Linux will never be as popular as mainstream OS's. And it doesn't need to
be because it doesn't have to support a multi billion dollar industry.

>Most magazines cover mainstream OS and applicatios (and products in
>general). Why do you think a normal user (i.e. my wife) is going to
>want to switch from, say, Windows 95 to Linux?.

Why would she want to? If she already know Windows and uses Windows apps
on a regular basis, she'd be nuts to switch (at least right now).

My wife used HP 720's in her office. Now why would she want to switch
to Windows '95? The only Windows apps we have in the house are the kids'
games and encylopaedia.

>Linux is harder to
>use

Setup? Maybe. Administer? Possibly. Use? Please explain?
I believe you have the mistaken belief that the normal user (your wife)
is the person in charge of setting up and administering the machine.
Tell me if you gave your wife a box of windows 95, all the apps you run,
and a bare machine - how likely would she be to use it?
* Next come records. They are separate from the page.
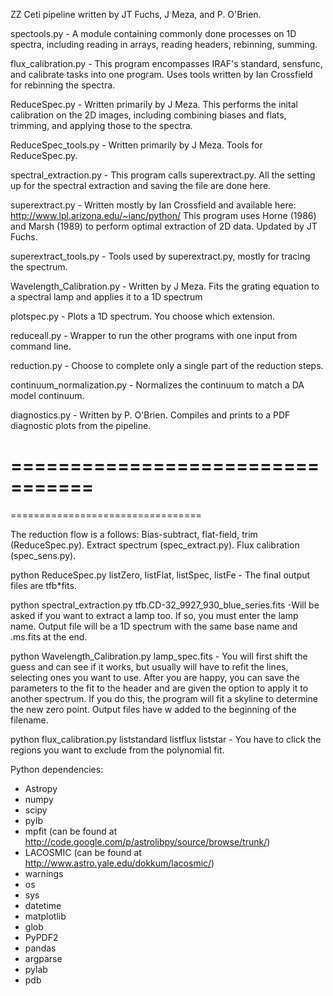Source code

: ZZ Ceti pipeline written by JT Fuchs, J Meza, and P. O'Brien.

spectools.py - A module containing commonly done processes on 1D spectra, including reading in arrays, reading headers, rebinning, summing.

flux_calibration.py - This program encompasses IRAF's standard, sensfunc, and calibrate tasks into one program. Uses tools written by Ian Crossfield for rebinning the spectra.

ReduceSpec.py - Written primarily by J Meza. This performs the inital calibration on the 2D images, including combining biases and flats, trimming, and applying those to the spectra.

ReduceSpec_tools.py - Written primarily by J Meza. Tools for ReduceSpec.py.

spectral_extraction.py - This program calls superextract.py. All the setting up for the spectral extraction and saving the file are done here.

superextract.py - Written mostly by Ian Crossfield and available here: http://www.lpl.arizona.edu/~ianc/python/ This program uses Horne (1986) and Marsh (1989) to perform optimal extraction of 2D data. Updated by JT Fuchs.

superextract_tools.py - Tools used by superextract.py, mostly for tracing the spectrum.

Wavelength_Calibration.py - Written by J Meza. Fits the grating equation to a spectral lamp and applies it to a 1D spectrum

plotspec.py - Plots a 1D spectrum. You choose which extension.

reduceall.py - Wrapper to run the other programs with one input from command line.

reduction.py - Choose to complete only a single part of the reduction steps.

continuum_normalization.py - Normalizes the continuum to match a DA model continuum.

diagnostics.py - Written by P. O'Brien. Compiles and prints to a PDF diagnostic plots from the pipeline.

=================================
=================================
=================================


The reduction flow is a follows: Bias-subtract, flat-field, trim (ReduceSpec.py). Extract spectrum (spec_extract.py). Flux calibration (spec_sens.py).

python ReduceSpec.py listZero, listFlat, listSpec, listFe
       - The final output files are tfb*fits.

python spectral_extraction.py tfb.CD-32_9927_930_blue_series.fits
       -Will be asked if you want to extract a lamp too. If so, you must enter the lamp name. Output file will be a 1D spectrum with the same base name and .ms.fits at the end.

python Wavelength_Calibration.py lamp_spec.fits
       - You will first shift the guess and can see if it works, but usually will have to refit the lines, selecting ones you want to use. After you are happy, you can save the parameters to the fit to the header and are given the option to apply it to another spectrum. If you do this, the program will fit a skyline to determine the new zero point. Output files have w added to the beginning of the filename. 

python flux_calibration.py liststandard listflux liststar
       - You have to click the regions you want to exclude from the polynomial fit. 

Python dependencies:
- Astropy
- numpy
- scipy
- pylb
- mpfit (can be found at http://code.google.com/p/astrolibpy/source/browse/trunk/)
- LACOSMIC (can be found at http://www.astro.yale.edu/dokkum/lacosmic/)
- warnings 
- os
- sys
- datetime
- matplotlib
- glob
- PyPDF2
- pandas
- argparse
- pylab
- pdb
> Linux is character mode (i.e. the 60's and the 70's), and has NO
>applications.

Both of these sounds like claims from someone who doesn't use Linux.
My machine runs XDM. From bootup it's in X. My wife and my 12 YO both
have accounts and can login directly into X. I haven't even bothered
adding the FVWM goodstuff or running the XF filemanager. They can access
the EZ wordprocessor along with other tools and games. My wife has
completed a year of graduate school in education on our Linux box.

I really can't figure out how I'm runnning out of disk space if I have
no applications. ;-)

Now I'd grant that Linux has no Windows applications. That's true. So
if you're entrenched in Windows apps then Windows 95, Windows NT, or
OS/2 would be an appropriate choice. But my wife and I were not firmly
entrenched windows users (in fact my machine at the time I started running
linux could not even run Windows) the Linux OS and the application available
with it fit the bill. And with the addition of a $20 mono card that same
machine that wouldn't run Windows was running X. It was slow. It was mono.
Is was ugly. But it was X and I was muy impressed from the start.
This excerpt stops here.